Remember that horrible gas pipeline explosion that happened back in September in California? Eight people were killed and 50 homes destroyed. It really opened the eyes of a lot of people around the country and made them wonder about their own risk.
Pipelines are used in communities all over the United States, whether for gas, gasoline or other energy products. Leaks or broken pipes can cause serious harm. Luckily, in most cases involving gas, the distinctive rotten egg-like smell can tip you off when there is a problem.
Here are a few tips on what to do if you smell gas:
• If you smell gas inside, don’t operate electrical equipment or turn light switches on or off, as it can cause a spark. Evacuate the area and call your utility department or gas company.
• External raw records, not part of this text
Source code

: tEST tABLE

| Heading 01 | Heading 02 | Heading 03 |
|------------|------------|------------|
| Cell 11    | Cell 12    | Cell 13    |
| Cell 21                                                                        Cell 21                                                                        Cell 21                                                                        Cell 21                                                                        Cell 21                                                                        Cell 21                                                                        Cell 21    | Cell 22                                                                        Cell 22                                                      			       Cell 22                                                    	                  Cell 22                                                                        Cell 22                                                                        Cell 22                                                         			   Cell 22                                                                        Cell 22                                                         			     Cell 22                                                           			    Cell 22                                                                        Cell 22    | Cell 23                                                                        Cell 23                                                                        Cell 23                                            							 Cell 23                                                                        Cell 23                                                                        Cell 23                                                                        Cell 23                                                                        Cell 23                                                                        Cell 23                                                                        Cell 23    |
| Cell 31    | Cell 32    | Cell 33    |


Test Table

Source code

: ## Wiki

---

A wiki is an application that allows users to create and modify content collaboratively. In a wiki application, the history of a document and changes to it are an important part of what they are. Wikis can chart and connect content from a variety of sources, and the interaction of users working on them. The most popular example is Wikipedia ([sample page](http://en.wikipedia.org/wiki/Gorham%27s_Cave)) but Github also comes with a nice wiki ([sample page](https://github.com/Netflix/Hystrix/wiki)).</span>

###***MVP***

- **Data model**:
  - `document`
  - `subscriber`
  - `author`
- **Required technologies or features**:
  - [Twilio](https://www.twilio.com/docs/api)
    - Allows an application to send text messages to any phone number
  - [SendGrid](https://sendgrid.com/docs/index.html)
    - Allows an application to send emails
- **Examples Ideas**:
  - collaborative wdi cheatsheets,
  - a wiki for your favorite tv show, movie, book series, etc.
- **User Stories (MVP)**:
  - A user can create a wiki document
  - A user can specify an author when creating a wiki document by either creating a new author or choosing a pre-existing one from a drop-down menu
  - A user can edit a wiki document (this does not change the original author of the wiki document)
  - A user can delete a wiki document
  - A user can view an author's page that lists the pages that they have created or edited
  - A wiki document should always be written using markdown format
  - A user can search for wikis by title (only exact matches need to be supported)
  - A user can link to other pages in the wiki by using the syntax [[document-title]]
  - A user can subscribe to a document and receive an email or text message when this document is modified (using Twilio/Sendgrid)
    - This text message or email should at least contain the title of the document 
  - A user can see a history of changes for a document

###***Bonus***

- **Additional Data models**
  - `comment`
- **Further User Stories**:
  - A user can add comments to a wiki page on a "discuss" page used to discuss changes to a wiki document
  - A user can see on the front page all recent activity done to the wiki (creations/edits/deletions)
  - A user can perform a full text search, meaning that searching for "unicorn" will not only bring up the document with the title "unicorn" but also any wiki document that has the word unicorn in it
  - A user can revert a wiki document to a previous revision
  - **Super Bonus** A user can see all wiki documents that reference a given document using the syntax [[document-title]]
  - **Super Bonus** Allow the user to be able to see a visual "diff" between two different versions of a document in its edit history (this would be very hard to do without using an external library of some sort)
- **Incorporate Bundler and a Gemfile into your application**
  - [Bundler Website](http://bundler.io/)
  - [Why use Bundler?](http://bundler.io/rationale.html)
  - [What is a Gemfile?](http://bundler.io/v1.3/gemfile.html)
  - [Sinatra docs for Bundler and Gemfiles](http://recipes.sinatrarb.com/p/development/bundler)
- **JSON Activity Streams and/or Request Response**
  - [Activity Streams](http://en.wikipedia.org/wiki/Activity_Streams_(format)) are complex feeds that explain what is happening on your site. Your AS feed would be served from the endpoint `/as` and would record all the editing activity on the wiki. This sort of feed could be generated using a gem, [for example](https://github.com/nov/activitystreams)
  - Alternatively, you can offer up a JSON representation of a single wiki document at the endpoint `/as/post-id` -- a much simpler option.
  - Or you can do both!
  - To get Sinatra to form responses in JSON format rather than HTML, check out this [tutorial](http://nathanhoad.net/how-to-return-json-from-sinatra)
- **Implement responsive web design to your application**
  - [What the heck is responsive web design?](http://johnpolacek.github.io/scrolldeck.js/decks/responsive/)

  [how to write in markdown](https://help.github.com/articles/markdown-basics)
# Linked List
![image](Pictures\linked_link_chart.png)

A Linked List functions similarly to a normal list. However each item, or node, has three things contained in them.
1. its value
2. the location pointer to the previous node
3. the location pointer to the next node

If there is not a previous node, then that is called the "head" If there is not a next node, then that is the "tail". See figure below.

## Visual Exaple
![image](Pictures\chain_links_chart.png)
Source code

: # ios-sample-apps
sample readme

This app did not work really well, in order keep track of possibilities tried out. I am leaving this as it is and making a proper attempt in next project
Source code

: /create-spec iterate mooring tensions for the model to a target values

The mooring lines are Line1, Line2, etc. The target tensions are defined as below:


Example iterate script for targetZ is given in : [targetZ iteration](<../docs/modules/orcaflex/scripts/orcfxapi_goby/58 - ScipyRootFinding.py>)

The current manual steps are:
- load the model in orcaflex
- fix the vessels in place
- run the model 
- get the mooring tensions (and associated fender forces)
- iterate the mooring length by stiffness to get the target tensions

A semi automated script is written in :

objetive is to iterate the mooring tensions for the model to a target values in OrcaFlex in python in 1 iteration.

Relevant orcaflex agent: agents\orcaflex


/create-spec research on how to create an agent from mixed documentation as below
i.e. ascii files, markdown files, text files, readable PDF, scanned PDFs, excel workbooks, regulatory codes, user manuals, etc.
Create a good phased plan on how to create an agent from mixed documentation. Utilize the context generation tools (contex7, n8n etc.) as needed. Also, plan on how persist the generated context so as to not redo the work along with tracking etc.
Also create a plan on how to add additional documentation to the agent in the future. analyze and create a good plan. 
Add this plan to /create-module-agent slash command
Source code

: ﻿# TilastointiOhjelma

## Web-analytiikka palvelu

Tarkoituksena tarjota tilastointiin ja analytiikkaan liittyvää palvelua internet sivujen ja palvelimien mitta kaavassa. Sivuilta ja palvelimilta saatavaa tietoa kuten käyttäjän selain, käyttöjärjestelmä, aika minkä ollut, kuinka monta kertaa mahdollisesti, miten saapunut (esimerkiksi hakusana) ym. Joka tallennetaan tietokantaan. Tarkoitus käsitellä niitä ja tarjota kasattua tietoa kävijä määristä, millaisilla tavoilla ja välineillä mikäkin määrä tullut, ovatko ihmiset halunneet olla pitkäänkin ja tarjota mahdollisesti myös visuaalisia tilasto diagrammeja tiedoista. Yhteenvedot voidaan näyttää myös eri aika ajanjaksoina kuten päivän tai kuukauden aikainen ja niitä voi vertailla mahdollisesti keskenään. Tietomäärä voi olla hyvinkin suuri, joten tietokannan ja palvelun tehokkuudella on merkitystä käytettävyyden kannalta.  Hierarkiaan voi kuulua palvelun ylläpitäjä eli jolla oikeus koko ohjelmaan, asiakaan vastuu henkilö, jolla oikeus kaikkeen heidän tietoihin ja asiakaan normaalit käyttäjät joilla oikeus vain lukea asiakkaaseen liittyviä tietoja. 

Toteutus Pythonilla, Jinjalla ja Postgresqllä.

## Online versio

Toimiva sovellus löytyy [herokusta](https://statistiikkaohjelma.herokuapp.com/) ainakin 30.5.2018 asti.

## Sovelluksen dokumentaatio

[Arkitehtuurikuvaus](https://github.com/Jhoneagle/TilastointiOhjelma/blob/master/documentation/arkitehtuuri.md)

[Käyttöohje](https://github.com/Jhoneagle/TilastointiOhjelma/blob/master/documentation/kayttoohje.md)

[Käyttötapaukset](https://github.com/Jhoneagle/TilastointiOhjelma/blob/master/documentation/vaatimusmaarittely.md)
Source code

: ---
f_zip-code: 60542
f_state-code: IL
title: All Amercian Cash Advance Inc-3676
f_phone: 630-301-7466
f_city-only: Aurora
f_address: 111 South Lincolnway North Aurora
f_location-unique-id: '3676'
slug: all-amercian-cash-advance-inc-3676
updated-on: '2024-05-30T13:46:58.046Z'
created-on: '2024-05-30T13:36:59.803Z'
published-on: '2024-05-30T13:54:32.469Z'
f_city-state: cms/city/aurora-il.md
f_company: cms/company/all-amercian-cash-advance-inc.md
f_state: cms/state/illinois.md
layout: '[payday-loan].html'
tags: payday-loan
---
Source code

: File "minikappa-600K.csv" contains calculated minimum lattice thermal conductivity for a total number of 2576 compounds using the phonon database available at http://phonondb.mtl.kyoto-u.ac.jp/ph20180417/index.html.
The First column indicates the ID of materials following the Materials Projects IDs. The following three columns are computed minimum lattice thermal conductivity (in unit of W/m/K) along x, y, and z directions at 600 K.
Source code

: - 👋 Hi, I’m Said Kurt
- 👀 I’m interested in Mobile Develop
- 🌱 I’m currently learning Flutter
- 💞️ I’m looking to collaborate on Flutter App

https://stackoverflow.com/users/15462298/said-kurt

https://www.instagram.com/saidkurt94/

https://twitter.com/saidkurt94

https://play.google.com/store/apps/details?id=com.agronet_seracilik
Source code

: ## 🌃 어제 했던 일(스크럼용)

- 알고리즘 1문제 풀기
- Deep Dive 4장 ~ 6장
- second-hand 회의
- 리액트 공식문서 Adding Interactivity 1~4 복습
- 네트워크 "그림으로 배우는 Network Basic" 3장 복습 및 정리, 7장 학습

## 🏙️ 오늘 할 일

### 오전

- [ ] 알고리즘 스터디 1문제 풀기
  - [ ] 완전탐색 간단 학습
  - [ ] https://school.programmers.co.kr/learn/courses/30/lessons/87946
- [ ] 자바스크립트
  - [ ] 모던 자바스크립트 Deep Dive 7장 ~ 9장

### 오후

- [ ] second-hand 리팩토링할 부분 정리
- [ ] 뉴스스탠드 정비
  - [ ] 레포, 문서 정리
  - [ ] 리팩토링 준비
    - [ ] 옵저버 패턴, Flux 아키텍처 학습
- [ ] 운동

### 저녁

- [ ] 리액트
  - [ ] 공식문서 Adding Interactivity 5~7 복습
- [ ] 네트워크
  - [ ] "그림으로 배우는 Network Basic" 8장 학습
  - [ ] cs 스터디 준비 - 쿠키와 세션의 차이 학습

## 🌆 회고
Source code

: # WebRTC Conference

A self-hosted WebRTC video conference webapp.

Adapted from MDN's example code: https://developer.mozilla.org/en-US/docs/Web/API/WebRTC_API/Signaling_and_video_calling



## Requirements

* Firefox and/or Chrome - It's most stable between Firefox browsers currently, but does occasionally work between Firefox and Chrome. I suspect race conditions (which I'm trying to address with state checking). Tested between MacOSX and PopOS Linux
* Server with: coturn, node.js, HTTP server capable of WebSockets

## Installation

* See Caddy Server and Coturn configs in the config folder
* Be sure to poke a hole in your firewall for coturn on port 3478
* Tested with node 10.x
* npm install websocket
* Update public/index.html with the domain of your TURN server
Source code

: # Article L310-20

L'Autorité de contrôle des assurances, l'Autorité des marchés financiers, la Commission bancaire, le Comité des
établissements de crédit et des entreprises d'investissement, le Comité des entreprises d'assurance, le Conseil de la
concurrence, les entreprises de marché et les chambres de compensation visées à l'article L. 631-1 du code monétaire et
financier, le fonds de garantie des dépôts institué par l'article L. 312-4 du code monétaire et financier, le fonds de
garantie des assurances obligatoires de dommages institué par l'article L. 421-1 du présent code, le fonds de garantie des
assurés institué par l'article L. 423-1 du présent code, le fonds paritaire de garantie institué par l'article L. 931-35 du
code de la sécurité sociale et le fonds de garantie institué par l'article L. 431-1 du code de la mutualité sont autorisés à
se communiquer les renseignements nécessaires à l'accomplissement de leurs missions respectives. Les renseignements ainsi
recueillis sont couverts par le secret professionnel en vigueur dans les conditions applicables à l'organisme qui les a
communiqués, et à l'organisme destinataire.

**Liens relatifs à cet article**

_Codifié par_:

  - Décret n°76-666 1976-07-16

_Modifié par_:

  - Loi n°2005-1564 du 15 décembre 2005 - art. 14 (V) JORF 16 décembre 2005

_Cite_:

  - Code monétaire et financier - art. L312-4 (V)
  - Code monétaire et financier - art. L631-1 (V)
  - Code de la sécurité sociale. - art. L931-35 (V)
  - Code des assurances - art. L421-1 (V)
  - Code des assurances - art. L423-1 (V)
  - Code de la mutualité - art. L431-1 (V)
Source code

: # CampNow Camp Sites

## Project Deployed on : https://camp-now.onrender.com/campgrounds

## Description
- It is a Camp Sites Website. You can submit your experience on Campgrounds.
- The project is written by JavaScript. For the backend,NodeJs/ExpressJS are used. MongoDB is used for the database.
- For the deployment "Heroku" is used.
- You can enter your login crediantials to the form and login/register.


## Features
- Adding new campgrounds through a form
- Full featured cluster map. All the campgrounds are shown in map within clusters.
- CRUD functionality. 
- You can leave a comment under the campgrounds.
• If you smell gas outside, make sure the area is evacuated, then call for help. Don’t try to find the source of the smell — leave that up to the professionals. Never use a match or start your car if you smell gas, as those actions could cause a dangerous explosion.
If you own or rent a home, it’s a good idea to know where the underground pipes are located under your property. Never dig in your yard without locating your pipes first. The Pipeline and Hazardous Materials Safety Administration has an interactive map to allow you to locate areas with underground pipelines. The map is meant as a reference only, so before beginning any digging, call 811. Operators will be able to connect you to local officials who can tell you if it is safe. If a gas line is damaged when digging outside, call your utility company immediately, and don’t attempt to repair the pipe yourself.